YOUR GOAL:
A faithful, word-for-word copy of the data below is required, without pictures.

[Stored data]
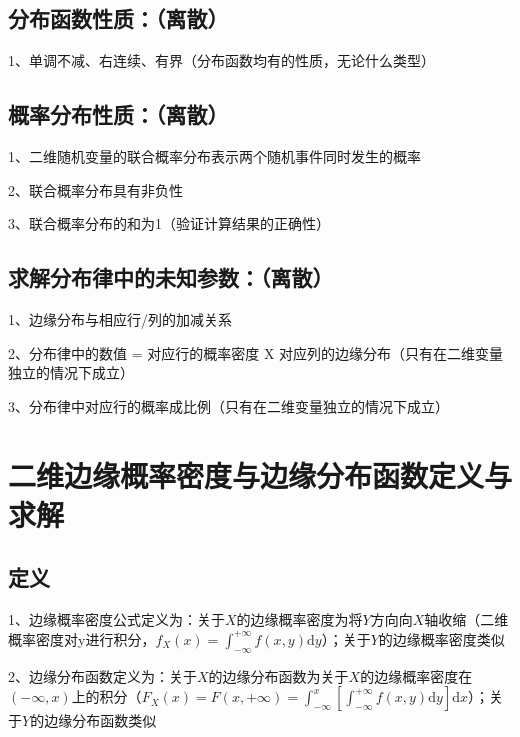 \subsection{分布函数性质：（离散）}

1、单调不减、右连续、有界（分布函数均有的性质，无论什么类型）



\subsection{概率分布性质：（离散）}

1、二维随机变量的联合概率分布表示两个随机事件同时发生的概率

2、联合概率分布具有非负性

3、联合概率分布的和为1（验证计算结果的正确性）



\subsection{求解分布律中的未知参数：（离散）}

1、边缘分布与相应行/列的加减关系

2、分布律中的数值 = 对应行的概率密度 X 对应列的边缘分布（只有在二维变量独立的情况下成立）

3、分布律中对应行的概率成比例（只有在二维变量独立的情况下成立）

\section{二维边缘概率密度与边缘分布函数定义与求解}



\subsection{定义}

1、边缘概率密度公式定义为：关于$X$的边缘概率密度为将$Y$方向向$X$轴收缩（二维概率密度对y进行积分，$f_{X}(x)=\int_{-\infty}^{+\infty} f(x, y) \mathrm{d} y$）；关于$Y$的边缘概率密度类似

2、边缘分布函数定义为：关于$X$的边缘分布函数为关于$X$的边缘概率密度在$(-\infty,x)$上的积分（$F_{X}(x)=F(x,+\infty)=\int_{-\infty}^{x}\left[\int_{-\infty}^{+\infty} f(x, y) \mathrm{d} y\right] \mathrm{d} x$）；关于$Y$的边缘分布函数类似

EXPECTED ANSWER:
 \subsection{分布函数性质：（离散）}

1、单调不减、右连续、有界（分布函数均有的性质，无论什么类型）



\subsection{概率分布性质：（离散）}

1、二维随机变量的联合概率分布表示两个随机事件同时发生的概率

2、联合概率分布具有非负性

3、联合概率分布的和为1（验证计算结果的正确性）



\subsection{求解分布律中的未知参数：（离散）}

1、边缘分布与相应行/列的加减关系

2、分布律中的数值 = 对应行的概率密度 X 对应列的边缘分布（只有在二维变量独立的情况下成立）

3、分布律中对应行的概率成比例（只有在二维变量独立的情况下成立）

\section{二维边缘概率密度与边缘分布函数定义与求解}



\subsection{定义}

1、边缘概率密度公式定义为：关于$X$的边缘概率密度为将$Y$方向向$X$轴收缩（二维概率密度对y进行积分，$f_{X}(x)=\int_{-\infty}^{+\infty} f(x, y) \mathrm{d} y$）；关于$Y$的边缘概率密度类似

2、边缘分布函数定义为：关于$X$的边缘分布函数为关于$X$的边缘概率密度在$(-\infty,x)$上的积分（$F_{X}(x)=F(x,+\infty)=\int_{-\infty}^{x}\left[\int_{-\infty}^{+\infty} f(x, y) \mathrm{d} y\right] \mathrm{d} x$）；关于$Y$的边缘分布函数类似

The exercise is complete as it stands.